■ **YOUR INSTRUCTIONS**:
In the data below, the answer is the run of lines from the line containing "- Il est possible" through the line containing "- Les menus", both included; print it exactly and nothing else.

----------

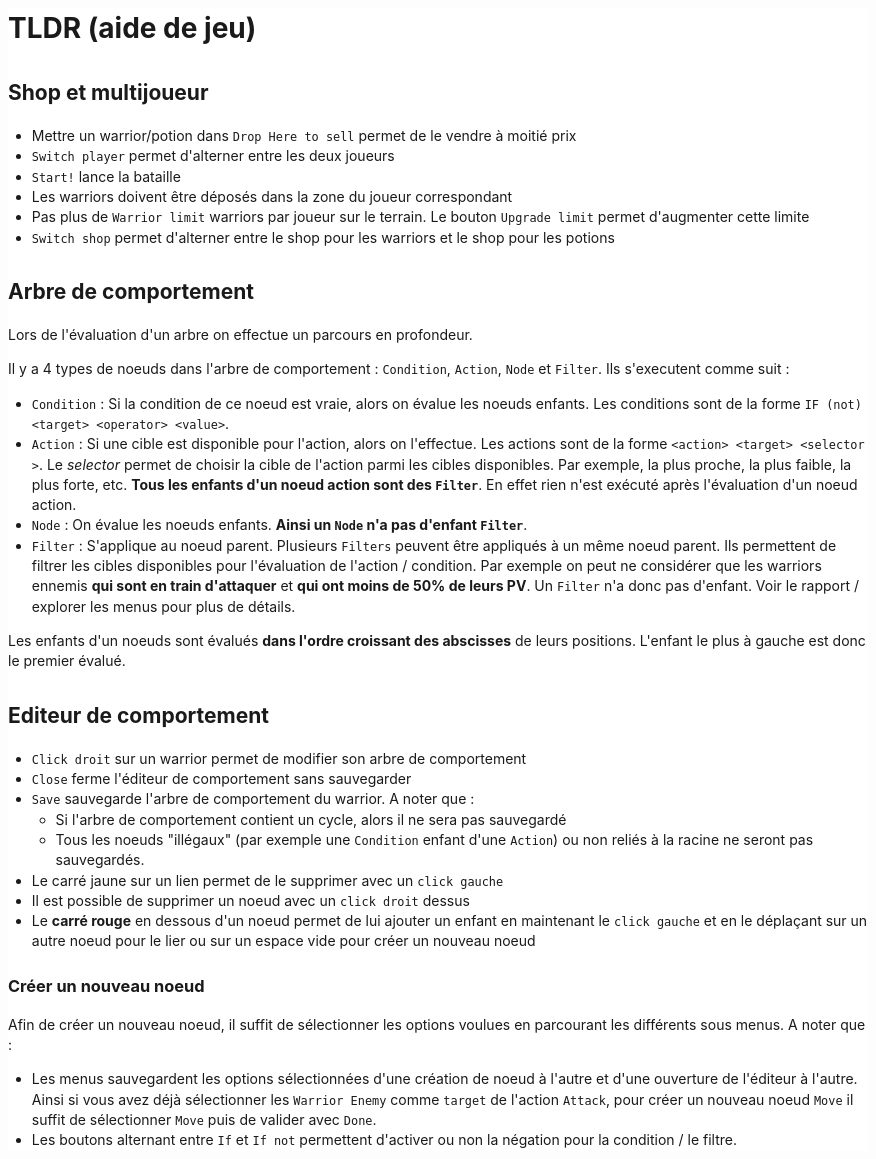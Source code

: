# TLDR (aide de jeu)
## Shop et multijoueur
- Mettre un warrior/potion dans `Drop Here to sell` permet de le vendre à moitié prix
- `Switch player` permet d'alterner entre les deux joueurs
- `Start!` lance la bataille
- Les warriors doivent être déposés dans la zone du joueur correspondant
- Pas plus de `Warrior limit` warriors par joueur sur le terrain. Le bouton `Upgrade limit` permet d'augmenter cette limite
- `Switch shop` permet d'alterner entre le shop pour les warriors et le shop pour les potions

## Arbre de comportement
Lors de l'évaluation d'un arbre on effectue un parcours en profondeur.

Il y a 4 types de noeuds dans l'arbre de comportement : `Condition`, `Action`, `Node` et `Filter`. Ils s'executent comme suit :
- `Condition` : Si la condition de ce noeud est vraie, alors on évalue les noeuds enfants. Les conditions sont de la forme `IF (not) <target> <operator> <value>`.
- `Action` : Si une cible est disponible pour l'action, alors on l'effectue. Les actions sont de la forme `<action> <target> <selector>`. Le *selector* permet de choisir la cible de l'action parmi les cibles disponibles. Par exemple, la plus proche, la plus faible, la plus forte, etc. **Tous les enfants d'un noeud action sont des `Filter`**. En effet rien n'est exécuté après l'évaluation d'un noeud action.
- `Node` : On évalue les noeuds enfants. **Ainsi un `Node` n'a pas d'enfant `Filter`**.
- `Filter` : S'applique au noeud parent. Plusieurs `Filters` peuvent être appliqués à un même noeud parent. Ils permettent de filtrer les cibles disponibles pour l'évaluation de l'action / condition. Par exemple on peut ne considérer que les warriors ennemis **qui sont en train d'attaquer** et **qui ont moins de 50% de leurs PV**. Un `Filter` n'a donc pas d'enfant. Voir le rapport / explorer les menus pour plus de détails.

Les enfants d'un noeuds sont évalués **dans l'ordre croissant des abscisses** de leurs positions. L'enfant le plus à gauche est donc le premier évalué.

## Editeur de comportement
- `Click droit` sur un warrior permet de modifier son arbre de comportement
- `Close` ferme l'éditeur de comportement sans sauvegarder
- `Save` sauvegarde l'arbre de comportement du warrior. A noter que :
  - Si l'arbre de comportement contient un cycle, alors il ne sera pas sauvegardé
  - Tous les noeuds "illégaux" (par exemple une `Condition` enfant d'une `Action`) ou non reliés à la racine ne seront pas sauvegardés.
- Le carré jaune sur un lien permet de le supprimer avec un `click gauche`
- Il est possible de supprimer un noeud avec un `click droit` dessus
- Le **carré rouge** en dessous d'un noeud permet de lui ajouter un enfant en maintenant le `click gauche` et en le déplaçant sur un autre noeud pour le lier ou sur un espace vide pour créer un nouveau noeud
### Créer un nouveau noeud
Afin de créer un nouveau noeud, il suffit de sélectionner les options voulues en parcourant les différents sous menus. A noter que :
- Les menus sauvegardent les options sélectionnées d'une création de noeud à l'autre et d'une ouverture de l'éditeur à l'autre. Ainsi si vous avez déjà sélectionner les `Warrior Enemy` comme `target` de l'action `Attack`, pour créer un nouveau noeud `Move` il suffit de sélectionner `Move` puis de valider avec `Done`.
- Les boutons alternant entre `If` et `If not` permettent d'activer ou non la négation pour la condition / le filtre.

----------

■ **REPLY TO THE TASK**:
- Il est possible de supprimer un noeud avec un `click droit` dessus
- Le **carré rouge** en dessous d'un noeud permet de lui ajouter un enfant en maintenant le `click gauche` et en le déplaçant sur un autre noeud pour le lier ou sur un espace vide pour créer un nouveau noeud
### Créer un nouveau noeud
Afin de créer un nouveau noeud, il suffit de sélectionner les options voulues en parcourant les différents sous menus. A noter que :
- Les menus sauvegardent les options sélectionnées d'une création de noeud à l'autre et d'une ouverture de l'éditeur à l'autre. Ainsi si vous avez déjà sélectionner les `Warrior Enemy` comme `target` de l'action `Attack`, pour créer un nouveau noeud `Move` il suffit de sélectionner `Move` puis de valider avec `Done`.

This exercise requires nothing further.